TASK:
Everything in the entries below must be output exactly, apart from the pictures.

SUPPLIED RECORDS:
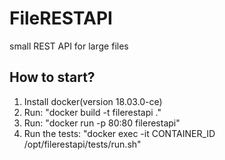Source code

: # FileRESTAPI
small REST API for large files


## How to start?
1. Install docker(version 18.03.0-ce)
2. Run: "docker build -t filerestapi ."
3. Run: "docker run -p 80:80 filerestapi"
3. Run the tests: "docker exec -it CONTAINER_ID /opt/filerestapi/tests/run.sh"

RESULT OF THIS TASK:
Source code

: # FileRESTAPI
small REST API for large files


## How to start?
1. Install docker(version 18.03.0-ce)
2. Run: "docker build -t filerestapi ."
3. Run: "docker run -p 80:80 filerestapi"
3. Run the tests: "docker exec -it CONTAINER_ID /opt/filerestapi/tests/run.sh"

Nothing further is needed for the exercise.